Iran halted its nuclear weapons development program in the fall of 2003 under international pressure, but is continuing to enrich uranium and could be capable of developing a weapon as early as late 2009, the U.S. intelligence community has concluded.

The "high confidence" conclusion was revealed in a declassified portion of a national intelligence estimate released Monday.

The new intelligence estimate "confirms that we were right to be worried about Iran seeking to develop nuclear weapons. It tells us that we have made progress in trying to ensure that this does not happen. But the intelligence also tells us that the risk of Iran acquiring a nuclear weapon remains a very serious problem," National Security Adviser Stephen Hadley said in a written statement.

Click on FOXNews.com at 3:30 p.m. EST to watch a news briefing with National Security Adviser Stephen Hadley.

The findings are a change from two years ago, when U.S. intelligence agencies believed Iran was determined to develop a nuclear capability and was continuing its weapons development program.

Click here to read the unclassified version of the new assessment on Iran's nuclear capabilities.

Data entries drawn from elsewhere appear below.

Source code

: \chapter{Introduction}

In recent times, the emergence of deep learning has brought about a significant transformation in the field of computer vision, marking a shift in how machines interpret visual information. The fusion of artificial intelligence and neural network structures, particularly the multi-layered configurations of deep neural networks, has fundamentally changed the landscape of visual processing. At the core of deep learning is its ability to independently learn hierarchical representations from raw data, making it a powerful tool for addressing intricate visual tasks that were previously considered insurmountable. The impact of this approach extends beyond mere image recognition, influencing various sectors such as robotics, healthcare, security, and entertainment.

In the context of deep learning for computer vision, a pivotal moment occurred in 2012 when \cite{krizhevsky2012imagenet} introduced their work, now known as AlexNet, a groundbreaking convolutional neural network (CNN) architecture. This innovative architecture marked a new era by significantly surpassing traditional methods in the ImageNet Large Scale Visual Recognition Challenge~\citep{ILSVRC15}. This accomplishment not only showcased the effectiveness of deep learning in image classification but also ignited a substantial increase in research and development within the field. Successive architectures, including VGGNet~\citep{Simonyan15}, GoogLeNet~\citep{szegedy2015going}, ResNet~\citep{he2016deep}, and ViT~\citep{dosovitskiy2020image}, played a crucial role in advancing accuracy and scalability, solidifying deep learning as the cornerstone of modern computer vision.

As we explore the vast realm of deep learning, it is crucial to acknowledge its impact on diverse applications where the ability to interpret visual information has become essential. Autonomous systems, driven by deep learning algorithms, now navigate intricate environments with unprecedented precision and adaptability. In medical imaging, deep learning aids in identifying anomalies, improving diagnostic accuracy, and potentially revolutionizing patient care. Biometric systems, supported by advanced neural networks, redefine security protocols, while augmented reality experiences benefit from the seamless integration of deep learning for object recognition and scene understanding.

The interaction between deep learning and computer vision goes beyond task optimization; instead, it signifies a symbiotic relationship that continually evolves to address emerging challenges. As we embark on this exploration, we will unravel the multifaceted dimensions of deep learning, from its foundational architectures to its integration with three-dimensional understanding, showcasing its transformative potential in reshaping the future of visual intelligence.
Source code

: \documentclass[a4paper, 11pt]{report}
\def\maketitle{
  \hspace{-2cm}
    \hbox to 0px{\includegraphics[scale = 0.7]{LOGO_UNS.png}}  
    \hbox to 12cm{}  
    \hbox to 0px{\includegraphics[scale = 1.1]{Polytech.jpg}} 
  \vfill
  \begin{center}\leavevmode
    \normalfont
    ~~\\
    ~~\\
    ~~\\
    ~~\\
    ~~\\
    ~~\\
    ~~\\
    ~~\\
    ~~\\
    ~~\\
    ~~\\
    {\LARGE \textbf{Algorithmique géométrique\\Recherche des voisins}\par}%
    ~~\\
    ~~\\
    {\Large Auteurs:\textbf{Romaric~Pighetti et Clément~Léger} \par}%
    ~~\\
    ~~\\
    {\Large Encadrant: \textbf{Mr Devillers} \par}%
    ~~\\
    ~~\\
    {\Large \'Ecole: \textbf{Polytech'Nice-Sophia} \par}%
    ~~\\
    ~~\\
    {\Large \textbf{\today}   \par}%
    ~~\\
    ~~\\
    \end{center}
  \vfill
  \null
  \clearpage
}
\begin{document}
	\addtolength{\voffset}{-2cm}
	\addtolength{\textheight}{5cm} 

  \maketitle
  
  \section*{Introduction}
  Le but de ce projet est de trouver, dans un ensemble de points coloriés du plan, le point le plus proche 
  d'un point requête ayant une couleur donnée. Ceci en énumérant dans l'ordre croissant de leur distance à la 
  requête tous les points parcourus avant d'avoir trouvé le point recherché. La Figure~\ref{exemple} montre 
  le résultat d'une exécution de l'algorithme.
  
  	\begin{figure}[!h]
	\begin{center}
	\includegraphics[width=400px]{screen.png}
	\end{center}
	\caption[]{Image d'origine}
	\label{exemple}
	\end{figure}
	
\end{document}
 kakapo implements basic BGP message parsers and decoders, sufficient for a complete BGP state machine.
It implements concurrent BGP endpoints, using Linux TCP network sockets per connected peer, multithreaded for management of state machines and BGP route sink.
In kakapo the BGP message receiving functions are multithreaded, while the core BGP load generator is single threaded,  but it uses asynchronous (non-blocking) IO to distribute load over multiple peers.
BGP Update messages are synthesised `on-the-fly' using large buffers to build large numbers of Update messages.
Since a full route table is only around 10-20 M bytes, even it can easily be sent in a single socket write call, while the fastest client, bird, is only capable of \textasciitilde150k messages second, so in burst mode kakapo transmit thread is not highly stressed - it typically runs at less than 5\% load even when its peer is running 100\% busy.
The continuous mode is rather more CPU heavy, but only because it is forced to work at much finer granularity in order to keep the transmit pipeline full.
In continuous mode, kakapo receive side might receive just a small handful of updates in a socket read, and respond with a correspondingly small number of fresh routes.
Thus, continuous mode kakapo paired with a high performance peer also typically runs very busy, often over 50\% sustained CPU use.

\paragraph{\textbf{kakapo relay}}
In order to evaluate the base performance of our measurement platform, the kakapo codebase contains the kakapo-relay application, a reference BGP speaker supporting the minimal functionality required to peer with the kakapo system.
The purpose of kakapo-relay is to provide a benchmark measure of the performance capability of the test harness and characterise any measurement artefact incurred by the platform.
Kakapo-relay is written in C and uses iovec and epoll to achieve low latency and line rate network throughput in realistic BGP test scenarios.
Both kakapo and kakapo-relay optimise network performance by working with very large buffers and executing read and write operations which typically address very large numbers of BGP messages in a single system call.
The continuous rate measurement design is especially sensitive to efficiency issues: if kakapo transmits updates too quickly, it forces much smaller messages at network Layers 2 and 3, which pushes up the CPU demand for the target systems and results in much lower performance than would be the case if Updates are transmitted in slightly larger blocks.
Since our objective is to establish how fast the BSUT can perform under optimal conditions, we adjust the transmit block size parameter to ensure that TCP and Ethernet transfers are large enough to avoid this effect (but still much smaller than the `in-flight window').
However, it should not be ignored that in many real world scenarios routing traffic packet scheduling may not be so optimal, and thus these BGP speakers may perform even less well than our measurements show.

"Tehran's decision to halt its nuclear weapons program suggests it is less determined to develop nuclear weapons than we have been judging since 2005," states the unclassified summary of the secret report. "Our assessment that the program probably was halted primarily in response to international pressure suggests Iran may be more vulnerable to influence on the issue than we judged previously."

Officials said the findings show diplomacy is effective in containing Iran's nuclear ambitions.

"This is good news in that the U.S. policy coupled with the policies and actions of those who have been our partners appear to have had some success. Iran seems to have been pressured," one official said. "Given that good news we don't want to relax. We want to keep those pressures up."

Despite the new conclusions, the report makes clear that intelligence gaps mean a judgment can't be made on whether Tehran is willing to continue the halt of its nuclear weapons program indefinitely or has set specific deadlines or criteria to prompt the continuation of the program.

It also concludes that Iran's decision to halt the program is likely based on a cost-benefit approach, influenced by international pressure, "rather than a rush to a weapon irrespective of the political, economic, and military costs."

"In our judgment, only an Iranian political decision to abandon a nuclear weapons objective would plausibly keep Iran from eventually producing nuclear weapons — and such a decision is inherently reversible," the report states.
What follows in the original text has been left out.